Data supplied section start

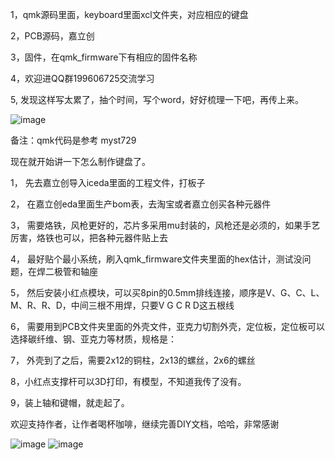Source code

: 1，qmk源码里面，keyboard里面xcl文件夹，对应相应的键盘

2，PCB源码，嘉立创

3，固件，在qmk_firmware下有相应的固件名称

4，欢迎进QQ群199606725交流学习

5, 发现这样写太累了，抽个时间，写个word，好好梳理一下吧，再传上来。

![image](https://github.com/xcl666/trackpoint-mechanical-keyboard/blob/main/Pic/TA1021.jpg)

备注：qmk代码是参考 myst729

现在就开始讲一下怎么制作键盘了。

1， 先去嘉立创导入iceda里面的工程文件，打板子

2， 在嘉立创eda里面生产bom表，去淘宝或者嘉立创买各种元器件

3， 需要烙铁，风枪更好的，芯片多采用mu封装的，风枪还是必须的，如果手艺厉害，烙铁也可以，把各种元器件贴上去

4， 最好贴个最小系统，刷入qmk_firmware文件夹里面的hex估计，测试没问题，在焊二极管和轴座

5， 然后安装小红点模块，可以买8pin的0.5mm排线连接，顺序是V、G、C、L、M、R、R、D，中间三根不用焊，只要V G C R D这五根线

6， 需要用到PCB文件夹里面的外壳文件，亚克力切割外壳，定位板，定位板可以选择碳纤维、钢、亚克力等材质，规格是：

7， 外壳到了之后，需要2x12的铜柱，2x13的螺丝，2x6的螺丝

8，小红点支撑杆可以3D打印，有模型，不知道我传了没有。

9，装上轴和键帽，就走起了。


欢迎支持作者，让作者喝杯咖啡，继续完善DIY文档，哈哈，非常感谢

![image](https://github.com/xcl666/trackpoint-mechanical-keyboard/blob/main/Pic/wechat.JPG)
![image](https://github.com/xcl666/trackpoint-mechanical-keyboard/blob/main/Pic/alipay.JPG)
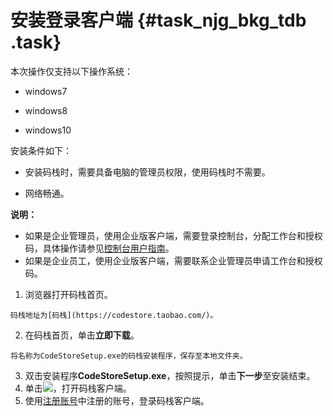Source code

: # 安装登录客户端 {#task_njg_bkg_tdb .task}

本次操作仅支持以下操作系统：

-   windows7

-   windows8

-   windows10


安装条件如下：

-   安装码栈时，需要具备电脑的管理员权限，使用码栈时不需要。

-   网络畅通。


**说明：** 

-   如果是企业管理员，使用企业版客户端，需要登录控制台，分配工作台和授权码，具体操作请参见[控制台用户指南](http://help.aliyun-inc.com/dochelp/docnode.htm?spm=0.0.0.0.OSdw8R&dirId=58754)。
-   如果是企业员工，使用企业版客户端，需要联系企业管理员申请工作台和授权码。

1.   浏览器打开码栈首页。 

    码栈地址为[码栈](https://codestore.taobao.com/)。

2.   在码栈首页，单击**立即下载**。 

    将名称为CodeStoreSetup.exe的码栈安装程序，保存至本地文件夹。

3.   双击安装程序**CodeStoreSetup.exe**，按照提示，单击**下一步**至安装结束。 
4.   单击![](http://static-aliyun-doc.oss-cn-hangzhou.aliyuncs.com/assets/img/2768/863_zh-CN.png)，打开码栈客户端。 
5.   使用[注册账号](http://help.aliyun-inc.com/dochelp/docnode.htm?spm=0.0.0.0.JD3kkY&dirId=58542)中注册的账号，登录码栈客户端。 


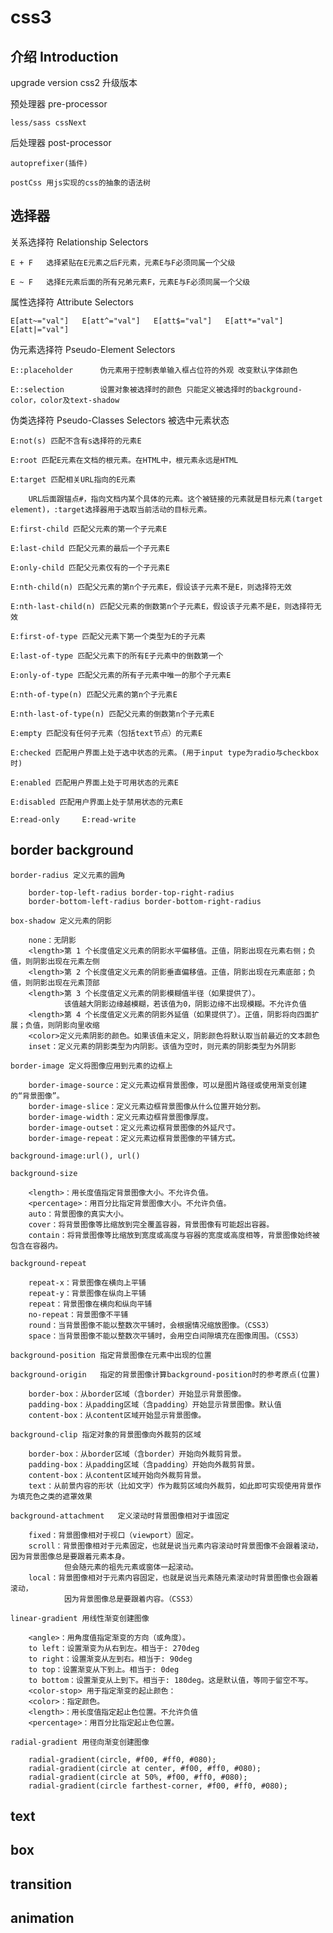 # css3

## 介绍 Introduction

upgrade version css2 升级版本

预处理器 pre-processor

    less/sass cssNext

后处理器 post-processor

    autoprefixer(插件)

    postCss 用js实现的css的抽象的语法树

## 选择器

关系选择符 Relationship Selectors

    E + F   选择紧贴在E元素之后F元素，元素E与F必须同属一个父级

    E ~ F   选择E元素后面的所有兄弟元素F，元素E与F必须同属一个父级

属性选择符 Attribute Selectors

    E[att~="val"]   E[att^="val"]   E[att$="val"]   E[att*="val"]   E[att|="val"]

伪元素选择符 Pseudo-Element Selectors

    E::placeholder      伪元素用于控制表单输入框占位符的外观 改变默认字体颜色

    E::selection        设置对象被选择时的颜色 只能定义被选择时的background-color，color及text-shadow

伪类选择符 Pseudo-Classes Selectors 被选中元素状态

    E:not(s) 匹配不含有s选择符的元素E

    E:root 匹配E元素在文档的根元素。在HTML中，根元素永远是HTML

    E:target 匹配相关URL指向的E元素

        URL后面跟锚点#，指向文档内某个具体的元素。这个被链接的元素就是目标元素(target element)，:target选择器用于选取当前活动的目标元素。

    E:first-child 匹配父元素的第一个子元素E

    E:last-child 匹配父元素的最后一个子元素E

    E:only-child 匹配父元素仅有的一个子元素E

    E:nth-child(n) 匹配父元素的第n个子元素E，假设该子元素不是E，则选择符无效

    E:nth-last-child(n) 匹配父元素的倒数第n个子元素E，假设该子元素不是E，则选择符无效

    E:first-of-type 匹配父元素下第一个类型为E的子元素

    E:last-of-type 匹配父元素下的所有E子元素中的倒数第一个

    E:only-of-type 匹配父元素的所有子元素中唯一的那个子元素E

    E:nth-of-type(n) 匹配父元素的第n个子元素E

    E:nth-last-of-type(n) 匹配父元素的倒数第n个子元素E

    E:empty 匹配没有任何子元素（包括text节点）的元素E

    E:checked 匹配用户界面上处于选中状态的元素。(用于input type为radio与checkbox时)

    E:enabled 匹配用户界面上处于可用状态的元素E

    E:disabled 匹配用户界面上处于禁用状态的元素E

    E:read-only     E:read-write

## border background

    border-radius 定义元素的圆角

        border-top-left-radius border-top-right-radius
        border-bottom-left-radius border-bottom-right-radius

    box-shadow 定义元素的阴影

        none：无阴影
        <length>第 1 个长度值定义元素的阴影水平偏移值。正值，阴影出现在元素右侧；负值，则阴影出现在元素左侧
        <length>第 2 个长度值定义元素的阴影垂直偏移值。正值，阴影出现在元素底部；负值，则阴影出现在元素顶部
        <length>第 3 个长度值定义元素的阴影模糊值半径（如果提供了）。
                该值越大阴影边缘越模糊，若该值为0，阴影边缘不出现模糊。不允许负值
        <length>第 4 个长度值定义元素的阴影外延值（如果提供了）。正值，阴影将向四面扩展；负值，则阴影向里收缩
        <color>定义元素阴影的颜色。如果该值未定义，阴影颜色将默认取当前最近的文本颜色
        inset：定义元素的阴影类型为内阴影。该值为空时，则元素的阴影类型为外阴影

    border-image 定义将图像应用到元素的边框上

        border-image-source：定义元素边框背景图像，可以是图片路径或使用渐变创建的“背景图像”。
        border-image-slice：定义元素边框背景图像从什么位置开始分割。
        border-image-width：定义元素边框背景图像厚度。
        border-image-outset：定义元素边框背景图像的外延尺寸。
        border-image-repeat：定义元素边框背景图像的平铺方式。

    background-image:url(), url()

    background-size

        <length>：用长度值指定背景图像大小。不允许负值。
        <percentage>：用百分比指定背景图像大小。不允许负值。
        auto：背景图像的真实大小。
        cover：将背景图像等比缩放到完全覆盖容器，背景图像有可能超出容器。
        contain：将背景图像等比缩放到宽度或高度与容器的宽度或高度相等，背景图像始终被包含在容器内。

    background-repeat

        repeat-x：背景图像在横向上平铺
        repeat-y：背景图像在纵向上平铺
        repeat：背景图像在横向和纵向平铺
        no-repeat：背景图像不平铺
        round：当背景图像不能以整数次平铺时，会根据情况缩放图像。（CSS3）
        space：当背景图像不能以整数次平铺时，会用空白间隙填充在图像周围。（CSS3）

    background-position 指定背景图像在元素中出现的位置

    background-origin   指定的背景图像计算background-position时的参考原点(位置)

        border-box：从border区域（含border）开始显示背景图像。
        padding-box：从padding区域（含padding）开始显示背景图像。默认值
        content-box：从content区域开始显示背景图像。

    background-clip 指定对象的背景图像向外裁剪的区域

        border-box：从border区域（含border）开始向外裁剪背景。
        padding-box：从padding区域（含padding）开始向外裁剪背景。
        content-box：从content区域开始向外裁剪背景。
        text：从前景内容的形状（比如文字）作为裁剪区域向外裁剪，如此即可实现使用背景作为填充色之类的遮罩效果

    background-attachment   定义滚动时背景图像相对于谁固定

        fixed：背景图像相对于视口（viewport）固定。
        scroll：背景图像相对于元素固定，也就是说当元素内容滚动时背景图像不会跟着滚动，因为背景图像总是要跟着元素本身。
                但会随元素的祖先元素或窗体一起滚动。
        local：背景图像相对于元素内容固定，也就是说当元素随元素滚动时背景图像也会跟着滚动，
                因为背景图像总是要跟着内容。（CSS3）

    linear-gradient 用线性渐变创建图像

        <angle>：用角度值指定渐变的方向（或角度）。
        to left：设置渐变为从右到左。相当于: 270deg
        to right：设置渐变从左到右。相当于: 90deg
        to top：设置渐变从下到上。相当于: 0deg
        to bottom：设置渐变从上到下。相当于: 180deg。这是默认值，等同于留空不写。
        <color-stop> 用于指定渐变的起止颜色：
        <color>：指定颜色。
        <length>：用长度值指定起止色位置。不允许负值
        <percentage>：用百分比指定起止色位置。

    radial-gradient 用径向渐变创建图像

        radial-gradient(circle, #f00, #ff0, #080);
        radial-gradient(circle at center, #f00, #ff0, #080);
        radial-gradient(circle at 50%, #f00, #ff0, #080);
        radial-gradient(circle farthest-corner, #f00, #ff0, #080);

## text

## box

## transition

## animation
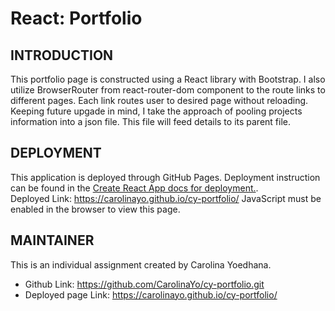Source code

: # React: Portfolio

## INTRODUCTION

This portfolio page is constructed using a React library with Bootstrap. I also utilize BrowserRouter from react-router-dom component to the route links to different pages. Each link routes user to desired page without reloading. Keeping future upgade in mind, I take the approach of pooling projects information into a json file. This file will feed details to its parent file.

## DEPLOYMENT

This application is deployed through GitHub Pages. Deployment instruction can be found in the [Create React App docs for deployment.](https://create-react-app.dev/docs/deployment/#github-pages). \
Deployed Link: https://carolinayo.github.io/cy-portfolio/
JavaScript must be enabled in the browser to view this page.

## MAINTAINER

This is an individual assignment created by Carolina Yoedhana.

- Github Link: https://github.com/CarolinaYo/cy-portfolio.git
- Deployed page Link: https://carolinayo.github.io/cy-portfolio/

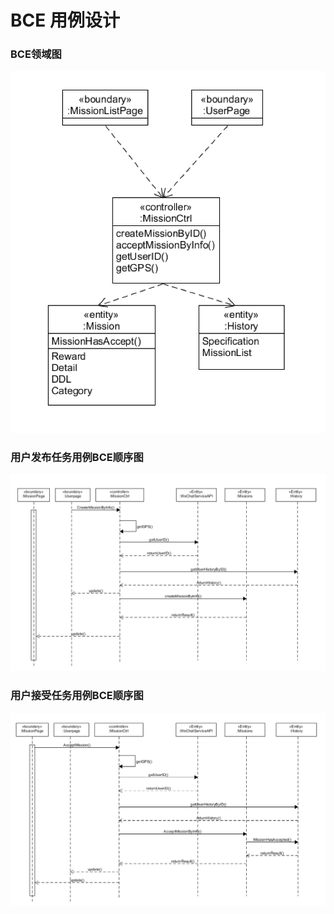 # BCE 用例设计

### BCE领域图

![](./images/User_domain.png)

### 用户发布任务用例BCE顺序图

![](./images/BCE1.png)

### 用户接受任务用例BCE顺序图

![](./images/BCE2.png)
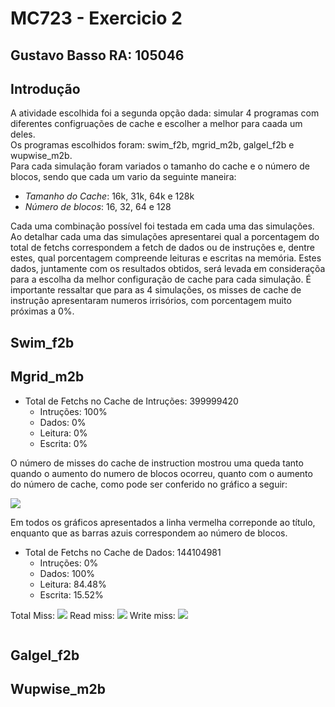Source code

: # MC723 - Exercicio 2
## Gustavo Basso  RA: 105046

## Introdução

A atividade escolhida foi a segunda opção dada: simular 4 programas com diferentes configruações de cache e escolher a melhor para caada um deles. <br>
Os programas escolhidos foram: swim_f2b, mgrid_m2b, galgel_f2b e wupwise_m2b. <br>
Para cada simulação foram variados o tamanho do cache e o número de blocos, sendo que cada um vario da seguinte maneira: <br>
* *Tamanho do Cache*: 16k, 31k, 64k e 128k 
* *Número de blocos*: 16, 32, 64 e 128

Cada uma combinação possível foi testada em cada uma das simulações. <br>
Ao detalhar cada uma das simulações apresentarei qual a porcentagem do total de fetchs correspondem a fetch de dados ou de instruções e, dentre estes, qual porcentagem compreende leituras e escritas na memória. Estes dados, juntamente com os resultados obtidos, será levada em consideraçõa para a escolha da melhor configuração de cache para cada simulação. É importante ressaltar que para as 4 simulações, os misses de cache de instrução apresentaram numeros irrisórios, com porcentagem muito próximas a 0%. <br>

## Swim_f2b

## Mgrid_m2b
* Total de Fetchs no Cache de Intruções: 399999420
  * Intruções: 100%
  * Dados: 0%
  * Leitura: 0%
  * Escrita: 0%

O número de misses do cache de instruction mostrou uma queda tanto quando o aumento do numero de blocos ocorreu, quanto com o aumento do número de cache, como pode ser conferido no gráfico a seguir:

![](https://docs.google.com/spreadsheets/d/1OxLnOWhYRgaBHvVpQcZhttQJJnoN51nUtS_LUnPhhU8/pubchart?oid=208604784&format=image) 
  
Em todos os gráficos apresentados a linha vermelha correponde ao título, enquanto que as barras azuis correspondem ao número de blocos.
  
* Total de Fetchs no Cache de Dados: 144104981
  * Intruções: 0%
  * Dados: 100%
  * Leitura: 84.48%
  * Escrita: 15.52%

Total Miss: ![](https://docs.google.com/spreadsheets/d/1OxLnOWhYRgaBHvVpQcZhttQJJnoN51nUtS_LUnPhhU8/pubchart?oid=1732521130&format=image)
Read miss: ![](https://docs.google.com/spreadsheets/d/1OxLnOWhYRgaBHvVpQcZhttQJJnoN51nUtS_LUnPhhU8/pubchart?oid=1109622336&format=image)
Write miss: ![](https://docs.google.com/spreadsheets/d/1OxLnOWhYRgaBHvVpQcZhttQJJnoN51nUtS_LUnPhhU8/pubchart?oid=1415368161&format=image)


![]()


## Galgel_f2b

## Wupwise_m2b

Data supplied section end

◆ **Instructions to follow**
Once you find the line with "伪元素选择符 Pseudo-Element Selectors" in the entries above, output it and each line after it up to and including the line with "<length>第 4 个长度值定义元素的阴影外延值（如果提供了）。正值，阴影将向四面扩展；负值，则阴影向里收缩", and nothing else.

◆ **Task result**
伪元素选择符 Pseudo-Element Selectors

    E::placeholder      伪元素用于控制表单输入框占位符的外观 改变默认字体颜色

    E::selection        设置对象被选择时的颜色 只能定义被选择时的background-color，color及text-shadow

伪类选择符 Pseudo-Classes Selectors 被选中元素状态

    E:not(s) 匹配不含有s选择符的元素E

    E:root 匹配E元素在文档的根元素。在HTML中，根元素永远是HTML

    E:target 匹配相关URL指向的E元素

        URL后面跟锚点#，指向文档内某个具体的元素。这个被链接的元素就是目标元素(target element)，:target选择器用于选取当前活动的目标元素。

    E:first-child 匹配父元素的第一个子元素E

    E:last-child 匹配父元素的最后一个子元素E

    E:only-child 匹配父元素仅有的一个子元素E

    E:nth-child(n) 匹配父元素的第n个子元素E，假设该子元素不是E，则选择符无效

    E:nth-last-child(n) 匹配父元素的倒数第n个子元素E，假设该子元素不是E，则选择符无效

    E:first-of-type 匹配父元素下第一个类型为E的子元素

    E:last-of-type 匹配父元素下的所有E子元素中的倒数第一个

    E:only-of-type 匹配父元素的所有子元素中唯一的那个子元素E

    E:nth-of-type(n) 匹配父元素的第n个子元素E

    E:nth-last-of-type(n) 匹配父元素的倒数第n个子元素E

    E:empty 匹配没有任何子元素（包括text节点）的元素E

    E:checked 匹配用户界面上处于选中状态的元素。(用于input type为radio与checkbox时)

    E:enabled 匹配用户界面上处于可用状态的元素E

    E:disabled 匹配用户界面上处于禁用状态的元素E

    E:read-only     E:read-write

## border background

    border-radius 定义元素的圆角

        border-top-left-radius border-top-right-radius
        border-bottom-left-radius border-bottom-right-radius

    box-shadow 定义元素的阴影

        none：无阴影
        <length>第 1 个长度值定义元素的阴影水平偏移值。正值，阴影出现在元素右侧；负值，则阴影出现在元素左侧
        <length>第 2 个长度值定义元素的阴影垂直偏移值。正值，阴影出现在元素底部；负值，则阴影出现在元素顶部
        <length>第 3 个长度值定义元素的阴影模糊值半径（如果提供了）。
                该值越大阴影边缘越模糊，若该值为0，阴影边缘不出现模糊。不允许负值
        <length>第 4 个长度值定义元素的阴影外延值（如果提供了）。正值，阴影将向四面扩展；负值，则阴影向里收缩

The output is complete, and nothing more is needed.